I've become adept at spotting autistic behaviors "in the wild" and I am noticing more and more autistic people in my life. I don't go around diagnosing people but every now and then I'll mention "the A word" in passing and these people will automatically add a connection. "Oh yes, we're currently seeking a  diagnosis for our child..." I don't generally tell adults in this situation that I'm seeing the markers in them, or their partner but as we know, the apple does not fall far from the tree.

I'm not sure if the number of adults on the spectrum is steadily rising, if people are feeling more "free to be themselves" or if diagnosis is simply becoming more effective but the percentage of families with at least one person on the spectrum seems to be extraordinarily high. We are certainly "not alone".

High and Low Functioning Autism

One of the more central discussion trends of 2024 was a movement that was trying to get rid of the labels of high-functioning vs low-functioning. I understand this. People who are high functioning are not high functioning all of the time. When they have a meltdown or a shutdown for instance, they can become very low functioning indeed. Similarly, people who are considered low-functioning, can actually be masking some fairly high-functioning behaviour. 

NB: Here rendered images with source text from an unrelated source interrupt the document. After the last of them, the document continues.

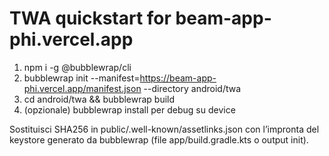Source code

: # TWA quickstart for beam-app-phi.vercel.app

1) npm i -g @bubblewrap/cli
2) bubblewrap init --manifest=https://beam-app-phi.vercel.app/manifest.json --directory android/twa
3) cd android/twa && bubblewrap build
4) (opzionale) bubblewrap install per debug su device

Sostituisci SHA256 in public/.well-known/assetlinks.json con l’impronta del keystore generato da bubblewrap (file app/build.gradle.kts o output init).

For example: until computers made communication easier, it was assumed that non-verbal autistics had nothing to say. It turned out to be not true at all. There are also low functioning autistics who are savants in specialized fields or who actually are just generally a lot smarter than anyone gives them credit for.

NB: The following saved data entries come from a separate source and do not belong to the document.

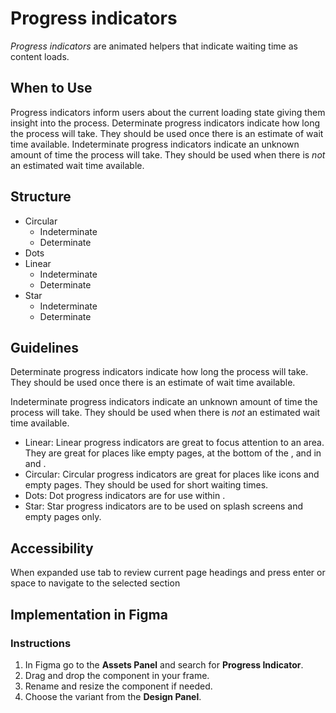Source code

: # Progress indicators

_Progress indicators_ are animated helpers that indicate waiting time as content loads.

## When to Use

Progress indicators inform users about the current loading state giving them insight into the process. Determinate progress indicators indicate how long the process will take. They should be used once there is an estimate of wait time available. Indeterminate progress indicators indicate an unknown amount of time the process will take. They should be used when there is _not_ an estimated wait time available.

## Structure

- Circular
  - Indeterminate
  - Determinate
- Dots
- Linear
  - Indeterminate
  - Determinate
- Star
  - Indeterminate
  - Determinate

## Guidelines

Determinate progress indicators indicate how long the process will take. They should be used once there is an estimate of wait time available.

Indeterminate progress indicators indicate an unknown amount of time the process will take. They should be used when there is _not_ an estimated wait time available.

- Linear: Linear progress indicators are great to focus attention to an area. They are great for places like empty pages, at the bottom of the , and in and .
- Circular: Circular progress indicators are great for places like icons and empty pages. They should be used for short waiting times.
- Dots: Dot progress indicators are for use within .
- Star: Star progress indicators are to be used on splash screens and empty pages only.

## Accessibility

When expanded use tab to review current page headings and press enter or space to navigate to the selected section

## Implementation in Figma

### Instructions

1. In Figma go to the **Assets Panel** and search for **Progress Indicator**.
2. Drag and drop the component in your frame.
3. Rename and resize the component if needed.
4. Choose the variant from the **Design Panel**.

I think in the absence of descriptors like "Asperger's" and "Autism", we still need to be able to easily describe the observable capabilities of people - and in that sense, we need the high and low functioning labels more than ever. They help to ensure that the right levels of resources go to the right people. 

It doesn't mean that these labels are set in stone though. They're only useful in communicating a level and we need to recognize that our levels change depending on the situations we find ourselves in.

On to 2025

I'm hoping to be more active on the blog in 2025 but we'll just have to wait and see how that goes.

Until then, thanks for reading and congratulations on completing another year.